If you want to make changes to the code and save them, you will first need to save a copy of this notebook to your Google Drive.



**What you will need**

- VivaCity API login credentials
- Sensors and their zones you want to download data for



ℹ  Note the notebook only works for zones that have [turning counts](https://vivacitylabs.customerly.help/vivacity-dashboard/turning-counts) enabled


#### Output format


You will receive turning couunts in selected time buckets in the following format:

- origin: zone_id
- destination: zone_id

| origin | destination | origin_longname | destination_longname |  Local Datetime | 	car |	motorbike |
|:---------:|:---------:|:---------:|:---------:|:---------:|:---------:|:---------:|
| 1121 |1530	| S4 - Zone 1 |	S4 - Zone 2 | 2023-02-20 00:00:00	|2 |	0 |



## Stage 1: Getting Started
Let's begin by importing the packages we'll need and creating some useful functions!

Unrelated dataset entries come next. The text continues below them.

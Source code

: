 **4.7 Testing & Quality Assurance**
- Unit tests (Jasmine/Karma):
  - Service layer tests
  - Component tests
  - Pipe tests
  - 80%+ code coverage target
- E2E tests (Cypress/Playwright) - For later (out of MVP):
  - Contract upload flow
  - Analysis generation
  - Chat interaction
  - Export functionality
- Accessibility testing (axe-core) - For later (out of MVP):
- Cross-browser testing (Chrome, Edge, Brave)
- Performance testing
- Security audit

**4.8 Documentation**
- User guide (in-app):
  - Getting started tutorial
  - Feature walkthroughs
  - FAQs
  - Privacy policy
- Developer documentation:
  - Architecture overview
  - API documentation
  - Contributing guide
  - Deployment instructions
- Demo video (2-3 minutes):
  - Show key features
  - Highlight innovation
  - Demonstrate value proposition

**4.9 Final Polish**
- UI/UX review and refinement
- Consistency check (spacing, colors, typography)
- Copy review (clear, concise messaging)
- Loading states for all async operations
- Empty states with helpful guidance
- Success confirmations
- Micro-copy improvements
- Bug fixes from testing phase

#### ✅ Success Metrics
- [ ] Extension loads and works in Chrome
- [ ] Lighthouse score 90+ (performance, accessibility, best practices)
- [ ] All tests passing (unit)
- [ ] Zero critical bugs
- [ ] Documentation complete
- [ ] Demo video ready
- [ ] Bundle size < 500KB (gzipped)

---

Hit the run button (▶) in the top left corner.

In [None]:
#@title { vertical-output: false, display-mode: "form" }
#@markdown **Code cell:** Run this to import functions and connect to Google Drive
import requests
import getpass
import json
from datetime import date, datetime, timedelta
import pytz
import pandas as pd
import csv
import time
from IPython.display import Markdown, display
def printmd(string):
    display(Markdown(string))
from ipywidgets import interact, interactive, fixed, interact_manual, Layout, Box
import ipywidgets as widgets
import warnings
warnings.filterwarnings('ignore')

def get_date_range(start_date, end_date):
    start_dates = []
    end_dates = []

    start_date = datetime.fromisoformat(start_date)
    end_date = datetime.fromisoformat(end_date)
    while True:
        start_dates.append(start_date.strftime('%Y-%m-%dT%H:%M:%S.000Z'))
        end_dates.append((start_date+timedelta(days=1)).strftime('%Y-%m-%dT%H:%M:%S.000Z'))
        start_date = start_date+timedelta(days=1)
        if start_date > end_date:
            break
    date_range = list(zip(start_dates, end_dates))
    return date_range

import plotly.graph_objects as go

## Stage 2: Data Import
At the end of this process we will requested data from the API for the dates in the range that you have determined in the **Zone Details** step.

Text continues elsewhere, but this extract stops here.